Pollution over Fairbanks in 40 below weather


Environmental Awareness

    Do you ever think about the future of the environment and the landscape? What will still be left in 50 years from now? Usually when we talk about long-term change, especially climate change we talk about hundreds of years, in geology thousands of years. The past decades we have seen very distinct changes of the landscape on such a short time scale. Coastal erosion, permafrost thaw, wildfires, sea-ice shrinkage and many other things. Are we already past the tipping point, and is there no return? 


Type I and II Errors

    As with statistics, I would rather do a type I error than a type II error (when it comes to the environment). If the null hypothesis is that humans have no effect on the climate change, then type I error in this sense would be that we accept (based on statistical testing) that humans actually do have a large impact on the environment when in fact they do not. Whereas a type II error would mean that we accept the null hypothesis, humans don't have an impact on climate change, when in fact they do. A lot of people justify their opinion against climate change (that is they do not believe in climate change, or that it is driven by humans) and then think that we are wasting millions of dollars on something so ridiculous. But really, is it that ridiculous to try and have a working planet for future generations, even if the hypothesis is wrong? Would it be better to just sit here and watch as the planet deteriorate?

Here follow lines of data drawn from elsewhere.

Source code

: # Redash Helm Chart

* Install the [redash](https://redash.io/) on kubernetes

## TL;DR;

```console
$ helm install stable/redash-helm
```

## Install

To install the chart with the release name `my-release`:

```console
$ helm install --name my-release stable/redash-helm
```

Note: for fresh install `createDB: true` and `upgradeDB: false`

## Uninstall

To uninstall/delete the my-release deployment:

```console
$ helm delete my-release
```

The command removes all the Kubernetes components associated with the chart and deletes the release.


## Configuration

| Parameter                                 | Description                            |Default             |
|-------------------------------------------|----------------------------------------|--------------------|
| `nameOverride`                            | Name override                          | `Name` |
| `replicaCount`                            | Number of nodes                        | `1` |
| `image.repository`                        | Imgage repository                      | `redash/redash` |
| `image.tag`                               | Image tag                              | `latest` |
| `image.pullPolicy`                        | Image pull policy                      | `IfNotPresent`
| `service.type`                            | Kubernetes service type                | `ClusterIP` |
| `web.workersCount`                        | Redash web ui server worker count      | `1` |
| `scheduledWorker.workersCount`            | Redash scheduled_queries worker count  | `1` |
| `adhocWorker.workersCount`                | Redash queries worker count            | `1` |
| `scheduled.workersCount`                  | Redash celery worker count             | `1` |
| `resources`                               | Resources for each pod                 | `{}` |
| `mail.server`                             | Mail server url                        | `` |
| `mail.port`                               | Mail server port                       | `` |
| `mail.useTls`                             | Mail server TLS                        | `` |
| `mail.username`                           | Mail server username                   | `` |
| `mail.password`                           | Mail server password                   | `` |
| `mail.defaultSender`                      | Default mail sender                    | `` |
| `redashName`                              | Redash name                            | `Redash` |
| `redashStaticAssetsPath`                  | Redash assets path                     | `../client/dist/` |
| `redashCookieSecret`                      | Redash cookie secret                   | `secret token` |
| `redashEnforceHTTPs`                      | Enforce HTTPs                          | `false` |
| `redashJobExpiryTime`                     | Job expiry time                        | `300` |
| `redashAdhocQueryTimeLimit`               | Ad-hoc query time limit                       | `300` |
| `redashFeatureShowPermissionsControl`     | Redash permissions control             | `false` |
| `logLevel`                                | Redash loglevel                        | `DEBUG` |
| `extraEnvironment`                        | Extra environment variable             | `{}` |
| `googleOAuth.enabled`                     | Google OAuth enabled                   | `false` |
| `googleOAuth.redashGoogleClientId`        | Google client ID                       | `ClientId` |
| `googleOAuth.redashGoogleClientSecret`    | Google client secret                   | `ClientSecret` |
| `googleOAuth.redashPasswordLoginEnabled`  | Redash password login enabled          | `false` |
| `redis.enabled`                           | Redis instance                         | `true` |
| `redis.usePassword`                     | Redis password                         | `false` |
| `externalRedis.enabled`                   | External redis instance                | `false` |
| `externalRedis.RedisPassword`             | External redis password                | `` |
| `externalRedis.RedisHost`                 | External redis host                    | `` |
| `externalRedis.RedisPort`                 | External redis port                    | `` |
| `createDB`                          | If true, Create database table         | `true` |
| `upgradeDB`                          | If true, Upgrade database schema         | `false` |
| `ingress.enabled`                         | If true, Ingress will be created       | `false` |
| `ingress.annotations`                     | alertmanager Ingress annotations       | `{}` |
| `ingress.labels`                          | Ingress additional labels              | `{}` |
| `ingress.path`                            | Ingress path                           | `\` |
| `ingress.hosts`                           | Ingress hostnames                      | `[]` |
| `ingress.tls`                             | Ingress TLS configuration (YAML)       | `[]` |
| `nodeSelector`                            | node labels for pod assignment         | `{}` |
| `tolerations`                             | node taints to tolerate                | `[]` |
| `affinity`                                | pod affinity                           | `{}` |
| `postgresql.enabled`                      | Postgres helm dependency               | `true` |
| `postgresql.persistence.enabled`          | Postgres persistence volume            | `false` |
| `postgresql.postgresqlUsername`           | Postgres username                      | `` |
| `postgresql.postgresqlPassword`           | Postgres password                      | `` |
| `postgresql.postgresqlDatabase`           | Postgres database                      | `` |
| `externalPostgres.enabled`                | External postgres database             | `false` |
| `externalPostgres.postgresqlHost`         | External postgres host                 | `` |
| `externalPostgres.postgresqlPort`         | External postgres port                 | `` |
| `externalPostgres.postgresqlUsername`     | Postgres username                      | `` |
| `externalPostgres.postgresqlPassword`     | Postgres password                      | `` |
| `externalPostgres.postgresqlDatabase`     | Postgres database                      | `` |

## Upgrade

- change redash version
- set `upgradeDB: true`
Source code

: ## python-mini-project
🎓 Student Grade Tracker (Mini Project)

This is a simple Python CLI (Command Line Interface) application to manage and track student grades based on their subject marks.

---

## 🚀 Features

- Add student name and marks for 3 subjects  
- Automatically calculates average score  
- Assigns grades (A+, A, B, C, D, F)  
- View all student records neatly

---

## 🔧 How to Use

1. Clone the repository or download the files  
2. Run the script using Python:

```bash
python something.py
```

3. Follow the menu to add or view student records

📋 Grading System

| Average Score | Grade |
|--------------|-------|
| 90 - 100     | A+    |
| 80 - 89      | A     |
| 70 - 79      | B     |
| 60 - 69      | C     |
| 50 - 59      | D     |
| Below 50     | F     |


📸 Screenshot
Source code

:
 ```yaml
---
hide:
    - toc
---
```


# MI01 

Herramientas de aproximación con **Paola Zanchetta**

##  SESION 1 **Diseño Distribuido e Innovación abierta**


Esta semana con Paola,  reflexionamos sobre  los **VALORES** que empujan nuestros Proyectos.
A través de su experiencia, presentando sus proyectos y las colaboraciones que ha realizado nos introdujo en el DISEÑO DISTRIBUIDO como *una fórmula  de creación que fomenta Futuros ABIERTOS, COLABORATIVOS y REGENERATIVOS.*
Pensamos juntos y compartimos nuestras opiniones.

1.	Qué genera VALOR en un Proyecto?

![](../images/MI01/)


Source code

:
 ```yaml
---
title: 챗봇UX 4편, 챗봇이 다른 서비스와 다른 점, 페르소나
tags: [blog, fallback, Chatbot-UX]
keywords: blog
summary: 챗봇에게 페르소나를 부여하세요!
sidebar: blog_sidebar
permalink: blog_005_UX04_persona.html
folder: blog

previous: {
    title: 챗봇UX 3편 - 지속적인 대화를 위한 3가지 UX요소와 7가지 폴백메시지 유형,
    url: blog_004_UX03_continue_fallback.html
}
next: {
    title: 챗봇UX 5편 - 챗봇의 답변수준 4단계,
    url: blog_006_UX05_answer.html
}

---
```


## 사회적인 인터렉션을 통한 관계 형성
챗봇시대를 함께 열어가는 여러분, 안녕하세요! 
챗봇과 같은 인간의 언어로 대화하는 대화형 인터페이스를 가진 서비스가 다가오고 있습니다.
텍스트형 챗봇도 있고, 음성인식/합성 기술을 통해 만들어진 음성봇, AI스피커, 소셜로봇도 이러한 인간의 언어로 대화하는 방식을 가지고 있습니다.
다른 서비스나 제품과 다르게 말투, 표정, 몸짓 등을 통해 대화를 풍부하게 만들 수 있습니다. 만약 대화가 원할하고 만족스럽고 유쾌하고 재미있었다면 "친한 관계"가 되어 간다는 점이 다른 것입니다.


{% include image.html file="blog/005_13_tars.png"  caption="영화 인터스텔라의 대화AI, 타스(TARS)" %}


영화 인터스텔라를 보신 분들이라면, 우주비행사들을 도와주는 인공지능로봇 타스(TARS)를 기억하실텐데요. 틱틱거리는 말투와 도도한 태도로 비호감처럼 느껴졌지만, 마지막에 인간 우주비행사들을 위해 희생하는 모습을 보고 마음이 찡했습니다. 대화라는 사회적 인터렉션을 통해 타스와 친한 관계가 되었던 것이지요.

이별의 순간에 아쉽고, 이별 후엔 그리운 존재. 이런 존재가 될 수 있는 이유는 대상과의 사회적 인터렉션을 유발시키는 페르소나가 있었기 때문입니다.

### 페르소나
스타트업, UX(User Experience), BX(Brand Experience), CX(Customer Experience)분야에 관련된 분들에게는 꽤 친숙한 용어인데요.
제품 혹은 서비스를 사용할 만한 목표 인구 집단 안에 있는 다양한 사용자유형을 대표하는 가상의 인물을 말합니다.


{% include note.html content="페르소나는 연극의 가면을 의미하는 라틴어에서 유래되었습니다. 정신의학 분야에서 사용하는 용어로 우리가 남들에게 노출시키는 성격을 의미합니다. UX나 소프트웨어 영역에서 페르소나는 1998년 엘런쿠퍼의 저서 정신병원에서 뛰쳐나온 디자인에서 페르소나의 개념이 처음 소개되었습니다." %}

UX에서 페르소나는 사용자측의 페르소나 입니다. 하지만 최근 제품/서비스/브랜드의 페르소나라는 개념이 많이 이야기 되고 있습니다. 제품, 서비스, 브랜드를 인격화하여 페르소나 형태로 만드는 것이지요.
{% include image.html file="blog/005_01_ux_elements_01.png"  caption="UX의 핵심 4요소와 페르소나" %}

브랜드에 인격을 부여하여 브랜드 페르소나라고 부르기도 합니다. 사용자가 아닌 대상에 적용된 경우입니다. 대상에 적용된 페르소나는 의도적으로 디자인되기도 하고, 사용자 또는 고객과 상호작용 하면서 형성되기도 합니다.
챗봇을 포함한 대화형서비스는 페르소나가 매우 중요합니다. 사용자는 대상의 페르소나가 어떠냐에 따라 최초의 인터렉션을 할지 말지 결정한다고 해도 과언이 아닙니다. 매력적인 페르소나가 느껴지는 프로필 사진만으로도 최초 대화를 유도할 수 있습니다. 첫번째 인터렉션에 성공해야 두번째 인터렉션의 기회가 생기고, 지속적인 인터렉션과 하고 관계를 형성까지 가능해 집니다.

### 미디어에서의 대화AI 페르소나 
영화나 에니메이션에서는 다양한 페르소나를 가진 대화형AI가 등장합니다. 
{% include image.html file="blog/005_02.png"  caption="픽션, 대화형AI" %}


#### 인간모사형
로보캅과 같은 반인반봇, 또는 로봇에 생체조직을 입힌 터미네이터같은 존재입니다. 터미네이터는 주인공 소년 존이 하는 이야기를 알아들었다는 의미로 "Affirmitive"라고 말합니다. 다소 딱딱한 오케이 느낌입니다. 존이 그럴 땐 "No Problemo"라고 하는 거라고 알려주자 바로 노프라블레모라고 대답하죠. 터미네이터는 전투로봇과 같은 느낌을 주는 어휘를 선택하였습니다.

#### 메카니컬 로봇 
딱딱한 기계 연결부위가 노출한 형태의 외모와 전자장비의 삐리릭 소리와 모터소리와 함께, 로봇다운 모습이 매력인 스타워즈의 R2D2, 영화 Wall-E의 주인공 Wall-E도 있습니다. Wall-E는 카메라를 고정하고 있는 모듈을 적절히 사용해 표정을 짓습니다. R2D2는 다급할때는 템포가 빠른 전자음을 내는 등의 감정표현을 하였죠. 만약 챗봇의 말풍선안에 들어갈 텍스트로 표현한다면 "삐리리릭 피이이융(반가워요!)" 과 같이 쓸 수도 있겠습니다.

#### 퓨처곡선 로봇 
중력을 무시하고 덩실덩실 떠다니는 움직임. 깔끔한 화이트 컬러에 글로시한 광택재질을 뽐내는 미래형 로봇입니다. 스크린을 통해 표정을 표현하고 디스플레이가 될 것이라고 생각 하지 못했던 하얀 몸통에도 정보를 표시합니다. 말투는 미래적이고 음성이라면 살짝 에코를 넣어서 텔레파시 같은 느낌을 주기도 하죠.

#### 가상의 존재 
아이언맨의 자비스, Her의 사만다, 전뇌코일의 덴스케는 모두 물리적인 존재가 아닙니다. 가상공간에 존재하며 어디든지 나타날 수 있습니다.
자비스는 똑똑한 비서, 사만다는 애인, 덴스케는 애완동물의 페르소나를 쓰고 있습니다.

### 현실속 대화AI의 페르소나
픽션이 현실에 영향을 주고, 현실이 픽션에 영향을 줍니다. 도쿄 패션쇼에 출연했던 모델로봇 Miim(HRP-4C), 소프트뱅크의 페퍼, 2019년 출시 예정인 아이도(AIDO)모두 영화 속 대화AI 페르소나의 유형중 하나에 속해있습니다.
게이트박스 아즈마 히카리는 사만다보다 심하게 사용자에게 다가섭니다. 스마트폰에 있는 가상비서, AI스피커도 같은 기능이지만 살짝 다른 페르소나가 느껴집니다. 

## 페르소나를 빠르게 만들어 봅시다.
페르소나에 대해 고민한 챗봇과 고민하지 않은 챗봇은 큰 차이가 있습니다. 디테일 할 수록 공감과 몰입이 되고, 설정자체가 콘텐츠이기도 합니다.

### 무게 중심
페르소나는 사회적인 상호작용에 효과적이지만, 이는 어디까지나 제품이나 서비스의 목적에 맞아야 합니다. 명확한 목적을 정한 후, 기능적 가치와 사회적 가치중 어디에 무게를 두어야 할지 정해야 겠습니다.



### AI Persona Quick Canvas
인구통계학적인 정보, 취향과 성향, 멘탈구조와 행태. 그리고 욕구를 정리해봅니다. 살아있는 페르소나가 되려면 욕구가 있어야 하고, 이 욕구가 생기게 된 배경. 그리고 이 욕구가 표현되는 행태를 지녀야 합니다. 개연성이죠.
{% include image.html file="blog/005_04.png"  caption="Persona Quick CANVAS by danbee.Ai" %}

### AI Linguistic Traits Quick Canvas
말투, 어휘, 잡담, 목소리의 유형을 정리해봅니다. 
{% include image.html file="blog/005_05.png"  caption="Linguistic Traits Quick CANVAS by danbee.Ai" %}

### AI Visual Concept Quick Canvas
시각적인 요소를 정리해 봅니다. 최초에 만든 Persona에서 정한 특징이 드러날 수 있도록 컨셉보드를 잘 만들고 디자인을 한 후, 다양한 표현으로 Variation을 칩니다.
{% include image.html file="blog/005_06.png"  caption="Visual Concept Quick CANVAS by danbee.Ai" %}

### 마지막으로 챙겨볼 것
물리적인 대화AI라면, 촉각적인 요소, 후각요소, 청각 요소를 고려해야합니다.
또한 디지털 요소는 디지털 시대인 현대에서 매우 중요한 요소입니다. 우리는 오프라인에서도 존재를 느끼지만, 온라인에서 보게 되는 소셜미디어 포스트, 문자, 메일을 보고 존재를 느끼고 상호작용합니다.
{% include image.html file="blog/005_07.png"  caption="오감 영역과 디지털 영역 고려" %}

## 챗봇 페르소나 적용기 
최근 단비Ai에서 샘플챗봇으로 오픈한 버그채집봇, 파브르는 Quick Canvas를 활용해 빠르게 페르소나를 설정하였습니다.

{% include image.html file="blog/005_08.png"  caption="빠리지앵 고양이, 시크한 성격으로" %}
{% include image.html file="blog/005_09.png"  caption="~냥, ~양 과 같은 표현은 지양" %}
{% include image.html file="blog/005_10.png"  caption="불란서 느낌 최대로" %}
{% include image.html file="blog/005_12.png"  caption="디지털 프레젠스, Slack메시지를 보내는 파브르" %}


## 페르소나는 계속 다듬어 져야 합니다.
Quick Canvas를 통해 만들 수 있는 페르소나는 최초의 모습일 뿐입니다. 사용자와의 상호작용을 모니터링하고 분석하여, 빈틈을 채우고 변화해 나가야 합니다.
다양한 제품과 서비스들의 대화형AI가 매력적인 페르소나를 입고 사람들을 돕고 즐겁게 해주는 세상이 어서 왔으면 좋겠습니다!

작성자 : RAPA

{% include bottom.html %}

The Consciousness Traveler

    Sometimes I think about the irony, when people travel far to see the "last" of anything, let it be sea-ice or glaciers, it's ironic but we all do it in one way or another. What is the best approach to mitigate the impact that humans have on the environment, should we all stop traveling? Living in Alaska is like the irony of everything combined. Alaska are seeing the greatest increase in temperatures, and as a result permafrost is thawing, wildfires are burning larger and more frequent. Yet there are occasions when we do not have any potato or other vegetables at the store around the wintertime because a truck broke down, train broke down, a bridge collapsed, a snowstorm happened etc. Alaska is so far away, from everything, and we are not able to produce as much as we would need to feed the whole state within the state. We are dependent on importing groceries into Alaska. You are not environmental friendly when you live in Alaska unfortunately, but there is no other way. Living in a dry cabin at least decreases the amount of water you use, but driving a car to the store when it's 40 below? Ok, I actually used to bike or ski to work so at least i wasn't that bad, but still. Last year the main road to the oilfields thawed/melted.....likely because the temperatures were so warm...how ironic is that???


    What is your opinion on climate change and environmental awareness. Do you have any ideas on how to mitigate climate change on a more personal level?